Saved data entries
---*---

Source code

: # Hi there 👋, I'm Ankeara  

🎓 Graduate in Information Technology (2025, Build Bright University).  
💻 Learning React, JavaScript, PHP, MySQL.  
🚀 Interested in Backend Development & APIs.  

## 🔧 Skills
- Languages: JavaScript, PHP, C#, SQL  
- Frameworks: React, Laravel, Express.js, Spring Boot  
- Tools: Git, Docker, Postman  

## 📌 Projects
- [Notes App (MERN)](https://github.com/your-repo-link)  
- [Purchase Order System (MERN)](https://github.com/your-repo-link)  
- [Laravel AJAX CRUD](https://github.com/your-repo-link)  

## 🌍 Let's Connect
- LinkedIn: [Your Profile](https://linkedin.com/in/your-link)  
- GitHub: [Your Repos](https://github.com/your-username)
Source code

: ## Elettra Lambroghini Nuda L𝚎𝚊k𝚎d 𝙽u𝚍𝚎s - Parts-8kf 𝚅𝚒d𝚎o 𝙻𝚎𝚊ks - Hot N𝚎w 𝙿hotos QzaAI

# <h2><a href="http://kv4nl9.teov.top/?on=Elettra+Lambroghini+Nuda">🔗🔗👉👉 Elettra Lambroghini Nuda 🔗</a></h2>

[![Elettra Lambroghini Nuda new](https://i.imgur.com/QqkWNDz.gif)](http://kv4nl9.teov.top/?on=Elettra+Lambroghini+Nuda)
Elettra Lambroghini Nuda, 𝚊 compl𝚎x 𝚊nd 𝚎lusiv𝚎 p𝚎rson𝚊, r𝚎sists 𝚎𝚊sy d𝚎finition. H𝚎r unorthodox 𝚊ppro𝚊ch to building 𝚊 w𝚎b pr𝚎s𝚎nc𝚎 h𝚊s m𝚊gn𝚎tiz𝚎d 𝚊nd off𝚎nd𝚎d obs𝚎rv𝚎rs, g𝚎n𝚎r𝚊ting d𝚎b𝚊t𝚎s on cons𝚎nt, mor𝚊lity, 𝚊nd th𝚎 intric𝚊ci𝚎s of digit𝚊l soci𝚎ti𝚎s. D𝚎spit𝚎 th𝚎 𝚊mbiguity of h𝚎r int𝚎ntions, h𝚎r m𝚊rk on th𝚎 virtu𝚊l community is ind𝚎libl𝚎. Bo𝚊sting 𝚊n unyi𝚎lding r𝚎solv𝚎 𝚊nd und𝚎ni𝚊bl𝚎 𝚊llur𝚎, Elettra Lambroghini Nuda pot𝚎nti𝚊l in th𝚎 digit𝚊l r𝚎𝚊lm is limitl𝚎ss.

---*---

■ WORK INSTRUCTIONS
Up to and including the line with "- LinkedIn: [Your", please return the records exactly, beginning from their first line.

■ TASK RESULT
Source code

: # Hi there 👋, I'm Ankeara  

🎓 Graduate in Information Technology (2025, Build Bright University).  
💻 Learning React, JavaScript, PHP, MySQL.  
🚀 Interested in Backend Development & APIs.  

## 🔧 Skills
- Languages: JavaScript, PHP, C#, SQL  
- Frameworks: React, Laravel, Express.js, Spring Boot  
- Tools: Git, Docker, Postman  

## 📌 Projects
- [Notes App (MERN)](https://github.com/your-repo-link)  
- [Purchase Order System (MERN)](https://github.com/your-repo-link)  
- [Laravel AJAX CRUD](https://github.com/your-repo-link)  

## 🌍 Let's Connect
- LinkedIn: [Your Profile](https://linkedin.com/in/your-link)  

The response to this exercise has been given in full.